PLAINTIFF’S ARGUMENT


11. `Mr. Wagner on behalf of the Plaintiffs has submitted that:

11.1. The terms of the agreement concerned set out in paragraphs 7.1, 7.12. 171.3.1, 7.3.2, 7.3.33 (a) and (b), 7.3.4 and 7.3.6 of the particulars of claim are not terms relating to the alienation of land. He contends that the terms contained in 7.3.4 contains nothing more than the appointment of the first plaintiff as an estate agent, which appointment does not have to be in writing. It is further contended that the alleged terms of alienation of land relate to the agreements that will be entered into in the future between the eventual seller and purchasers. It is further contended that it is not disputed by the first defendant that the agreement concerned has since been given effected to between the parties concerned.


11.2. It is further contended that in the event that the provisions of clause 7.3.3(c), read with clause 7.3.5, and or clause 7.3.4 is ab initio void due too non-compliance with the said formalities, it does not have the consequence that the whole of the agreement between the parties is of necessity also void nor does it mean that the party relying on the rights and obligations arising from the remainder of the agreement can now choose to remain silent about all of the terms agreed upon, even if some of those terms cannot be enforced:


11.3. It is further contended that this is a matter of interpretation of the agreement and that the principle is that matters relating to interpretation are in general not susceptible for decision by way of exception, unless it can be shown by the excipient that on any construction of the agreement the claim is excipiable.6 It is further submitted that a pleading is only exciapable on the basis that no possible evidence led on the pleading can disclose a cause of action7. It is further submitted that evidence regarding background and circumstance relating to the correct interpretation of the agreements is admissible and that an exception will not be upheld unless it is covered by the terms of the exception as pleaded.8


11.4. It is further contended that the exception is premised only on the allegation that the whole agreement is void ab initio, and does not provide for an alternative relating to the divisibility of the agreement.
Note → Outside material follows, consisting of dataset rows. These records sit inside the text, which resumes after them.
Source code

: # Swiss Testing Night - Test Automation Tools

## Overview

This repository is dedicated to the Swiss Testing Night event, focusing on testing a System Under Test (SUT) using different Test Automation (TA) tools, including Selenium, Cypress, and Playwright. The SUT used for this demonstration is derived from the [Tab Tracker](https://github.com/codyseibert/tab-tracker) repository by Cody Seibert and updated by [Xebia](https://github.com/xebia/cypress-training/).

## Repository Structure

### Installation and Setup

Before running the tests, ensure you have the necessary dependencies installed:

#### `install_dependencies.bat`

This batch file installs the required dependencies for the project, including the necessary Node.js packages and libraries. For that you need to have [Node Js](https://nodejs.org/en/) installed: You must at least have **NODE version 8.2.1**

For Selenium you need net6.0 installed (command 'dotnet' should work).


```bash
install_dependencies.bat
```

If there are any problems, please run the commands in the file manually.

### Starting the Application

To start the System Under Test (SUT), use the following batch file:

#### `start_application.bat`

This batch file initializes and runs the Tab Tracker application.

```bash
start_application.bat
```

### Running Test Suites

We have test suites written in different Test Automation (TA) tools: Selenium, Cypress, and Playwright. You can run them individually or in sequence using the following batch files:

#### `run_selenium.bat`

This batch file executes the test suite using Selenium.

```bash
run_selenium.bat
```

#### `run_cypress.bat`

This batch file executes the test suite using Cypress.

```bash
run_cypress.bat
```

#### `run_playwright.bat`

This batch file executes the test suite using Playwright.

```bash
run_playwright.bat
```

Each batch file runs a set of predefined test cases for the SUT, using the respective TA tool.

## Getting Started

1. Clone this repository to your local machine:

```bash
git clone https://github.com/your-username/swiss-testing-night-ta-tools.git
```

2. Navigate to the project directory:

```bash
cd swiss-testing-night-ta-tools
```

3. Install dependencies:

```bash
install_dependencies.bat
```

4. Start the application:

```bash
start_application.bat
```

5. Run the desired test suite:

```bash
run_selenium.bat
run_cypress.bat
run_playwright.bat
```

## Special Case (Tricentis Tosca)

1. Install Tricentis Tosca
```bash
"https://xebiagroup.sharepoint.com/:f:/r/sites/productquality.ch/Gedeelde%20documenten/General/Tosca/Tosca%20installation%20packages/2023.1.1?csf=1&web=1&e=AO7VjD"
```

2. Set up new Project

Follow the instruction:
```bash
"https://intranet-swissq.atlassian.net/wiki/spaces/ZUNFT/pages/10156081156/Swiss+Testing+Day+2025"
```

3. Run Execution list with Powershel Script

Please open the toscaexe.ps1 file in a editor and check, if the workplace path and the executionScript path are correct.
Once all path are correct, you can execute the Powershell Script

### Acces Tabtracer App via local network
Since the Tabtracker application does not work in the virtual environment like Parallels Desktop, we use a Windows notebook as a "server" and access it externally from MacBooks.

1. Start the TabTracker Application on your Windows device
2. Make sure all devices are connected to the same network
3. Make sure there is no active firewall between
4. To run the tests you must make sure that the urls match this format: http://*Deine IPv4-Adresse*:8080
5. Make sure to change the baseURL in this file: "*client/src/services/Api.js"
The relief sought in clause 11, save for clause 11.1.2. (c), is not relief aimed at enforcing the alienation of land, but relates to the obligations of the First Defendant arising from provisions of the agreement that pertains to the other obligations and that the relief sought in clause 14 is also not relief aimed at enforcing the alienation of land, but provides for the exact opposite and that accordingly the exception cannot be upheld on the grounds contained in paragraph 1.


11.5. It is further contended in regard to the paragraphs 2 and 4 of the exception that what is said in paragraph 7.3.4 is that a right will be granted to the First Plaintiff to market (sell) the erven created by the establishment of the township on the land concerned and this is similar to the appointment of the First Plaintiff as an estate agent and does not fall foul of the provisions of the Alienation of Land Act, 1981.

11.6. It is further stated that the relevant paragraph 7.3.4 circumscribes the authority the first plaintiff will have in marketing the erven concerned, by requiring that the sale agreements that the First Plaintiff will in future utilise to market the erven will have to conatain a certain provision, that will be in favour of the new company and Sencon 1 Pty Limited and the Second Plaintiff. It is contended that the oral agreement does not contain the stipulatio alteri as contended by the First Defendant. It is said that depending on how the eventual sale agreements are structured, they may contain such terms, or perhaps alternatively new company and Sencon 1 may be included as parties, and that therefore this is not a matter to be decided at this stage and that accordingly the excerption cannot be upheld on the grounds contained in paragraph 2 and 4.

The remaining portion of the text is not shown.